Records follow. Copy every line with "Ejecutar".
#### DATA FOR REVIEW
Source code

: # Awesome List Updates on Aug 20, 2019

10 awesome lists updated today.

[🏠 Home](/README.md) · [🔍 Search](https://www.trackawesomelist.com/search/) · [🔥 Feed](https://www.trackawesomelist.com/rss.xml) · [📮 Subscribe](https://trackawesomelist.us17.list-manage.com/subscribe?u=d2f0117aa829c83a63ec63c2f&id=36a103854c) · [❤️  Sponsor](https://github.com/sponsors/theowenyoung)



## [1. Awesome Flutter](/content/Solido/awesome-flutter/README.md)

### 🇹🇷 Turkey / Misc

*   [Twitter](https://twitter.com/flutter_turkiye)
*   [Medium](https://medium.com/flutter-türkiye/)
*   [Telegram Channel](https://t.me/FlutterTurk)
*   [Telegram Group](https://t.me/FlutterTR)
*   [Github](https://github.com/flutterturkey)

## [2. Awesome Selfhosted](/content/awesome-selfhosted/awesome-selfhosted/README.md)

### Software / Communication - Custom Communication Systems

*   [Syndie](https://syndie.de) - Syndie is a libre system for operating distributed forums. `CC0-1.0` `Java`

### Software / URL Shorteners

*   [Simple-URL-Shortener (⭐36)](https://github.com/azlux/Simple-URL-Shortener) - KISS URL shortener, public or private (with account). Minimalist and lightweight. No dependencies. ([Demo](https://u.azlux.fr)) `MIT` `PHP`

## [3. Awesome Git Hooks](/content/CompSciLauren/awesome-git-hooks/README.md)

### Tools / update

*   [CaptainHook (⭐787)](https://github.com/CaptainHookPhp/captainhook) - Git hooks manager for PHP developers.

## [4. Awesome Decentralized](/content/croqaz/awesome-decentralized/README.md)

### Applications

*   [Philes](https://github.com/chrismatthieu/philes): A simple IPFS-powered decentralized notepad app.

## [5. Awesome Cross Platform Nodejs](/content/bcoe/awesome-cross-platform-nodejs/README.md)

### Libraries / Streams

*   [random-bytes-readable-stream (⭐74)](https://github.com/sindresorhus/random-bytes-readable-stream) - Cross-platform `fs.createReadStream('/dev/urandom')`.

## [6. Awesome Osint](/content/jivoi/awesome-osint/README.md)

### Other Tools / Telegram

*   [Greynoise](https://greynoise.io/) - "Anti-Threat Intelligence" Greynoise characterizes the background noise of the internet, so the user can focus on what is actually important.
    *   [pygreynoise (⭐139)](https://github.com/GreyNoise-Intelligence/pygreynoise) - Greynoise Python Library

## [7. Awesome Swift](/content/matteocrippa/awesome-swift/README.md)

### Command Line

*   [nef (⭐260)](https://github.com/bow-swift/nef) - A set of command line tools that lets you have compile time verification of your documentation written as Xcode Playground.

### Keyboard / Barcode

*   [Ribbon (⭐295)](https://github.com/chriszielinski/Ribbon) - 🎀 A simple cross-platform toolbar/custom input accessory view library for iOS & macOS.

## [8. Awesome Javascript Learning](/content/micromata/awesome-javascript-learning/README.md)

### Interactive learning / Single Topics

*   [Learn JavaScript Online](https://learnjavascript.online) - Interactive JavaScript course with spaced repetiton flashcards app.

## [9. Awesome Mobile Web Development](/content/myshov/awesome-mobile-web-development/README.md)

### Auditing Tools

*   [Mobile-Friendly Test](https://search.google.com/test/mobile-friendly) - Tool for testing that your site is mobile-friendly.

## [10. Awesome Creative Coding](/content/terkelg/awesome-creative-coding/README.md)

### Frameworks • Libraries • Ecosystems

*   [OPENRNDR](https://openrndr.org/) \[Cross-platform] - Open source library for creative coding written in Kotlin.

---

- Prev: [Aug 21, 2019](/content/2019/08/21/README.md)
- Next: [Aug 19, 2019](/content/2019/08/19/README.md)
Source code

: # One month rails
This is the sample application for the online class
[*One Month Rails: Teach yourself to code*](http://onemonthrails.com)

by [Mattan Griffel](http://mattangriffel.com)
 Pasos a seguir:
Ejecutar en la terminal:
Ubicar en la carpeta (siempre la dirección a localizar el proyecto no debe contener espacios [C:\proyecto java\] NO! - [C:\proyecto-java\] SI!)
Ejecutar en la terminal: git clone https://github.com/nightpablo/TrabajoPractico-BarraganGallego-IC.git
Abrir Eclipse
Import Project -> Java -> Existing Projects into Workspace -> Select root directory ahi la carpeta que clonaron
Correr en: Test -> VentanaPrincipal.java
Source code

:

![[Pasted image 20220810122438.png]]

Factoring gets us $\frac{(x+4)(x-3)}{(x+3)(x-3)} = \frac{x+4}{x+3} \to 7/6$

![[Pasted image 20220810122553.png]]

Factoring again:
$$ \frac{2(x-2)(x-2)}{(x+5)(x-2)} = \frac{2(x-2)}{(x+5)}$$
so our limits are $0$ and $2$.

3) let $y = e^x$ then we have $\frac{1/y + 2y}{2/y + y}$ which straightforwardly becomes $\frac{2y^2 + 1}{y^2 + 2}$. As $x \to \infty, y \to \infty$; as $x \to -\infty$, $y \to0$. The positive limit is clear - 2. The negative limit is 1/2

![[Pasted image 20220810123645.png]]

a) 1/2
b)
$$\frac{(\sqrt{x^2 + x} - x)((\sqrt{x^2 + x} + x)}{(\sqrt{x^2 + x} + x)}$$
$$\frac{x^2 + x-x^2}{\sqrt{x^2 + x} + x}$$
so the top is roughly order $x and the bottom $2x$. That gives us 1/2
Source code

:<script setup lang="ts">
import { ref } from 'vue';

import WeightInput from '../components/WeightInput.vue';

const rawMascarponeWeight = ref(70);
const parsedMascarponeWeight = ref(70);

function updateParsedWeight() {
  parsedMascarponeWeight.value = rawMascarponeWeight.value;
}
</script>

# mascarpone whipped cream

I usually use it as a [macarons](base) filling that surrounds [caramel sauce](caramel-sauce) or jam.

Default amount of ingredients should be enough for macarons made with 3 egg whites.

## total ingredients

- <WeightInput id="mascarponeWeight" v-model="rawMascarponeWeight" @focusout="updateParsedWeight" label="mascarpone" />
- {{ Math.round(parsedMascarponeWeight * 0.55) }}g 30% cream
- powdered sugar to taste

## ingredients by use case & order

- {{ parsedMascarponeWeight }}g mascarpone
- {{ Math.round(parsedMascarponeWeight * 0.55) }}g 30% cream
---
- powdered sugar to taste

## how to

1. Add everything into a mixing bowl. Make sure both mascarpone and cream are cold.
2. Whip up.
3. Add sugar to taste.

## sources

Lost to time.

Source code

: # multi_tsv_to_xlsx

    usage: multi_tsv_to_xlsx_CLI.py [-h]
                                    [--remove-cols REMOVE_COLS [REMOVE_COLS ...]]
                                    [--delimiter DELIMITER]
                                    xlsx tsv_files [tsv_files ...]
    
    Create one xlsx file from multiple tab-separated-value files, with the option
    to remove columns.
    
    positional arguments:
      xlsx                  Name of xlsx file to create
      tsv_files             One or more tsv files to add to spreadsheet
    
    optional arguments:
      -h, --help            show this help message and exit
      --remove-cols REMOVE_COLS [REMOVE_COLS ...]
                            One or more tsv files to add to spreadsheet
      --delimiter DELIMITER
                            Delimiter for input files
########
_SOLUTION TO THE PROBLEM_:
Ejecutar en la terminal:
Ejecutar en la terminal: git clone https://github.com/nightpablo/TrabajoPractico-BarraganGallego-IC.git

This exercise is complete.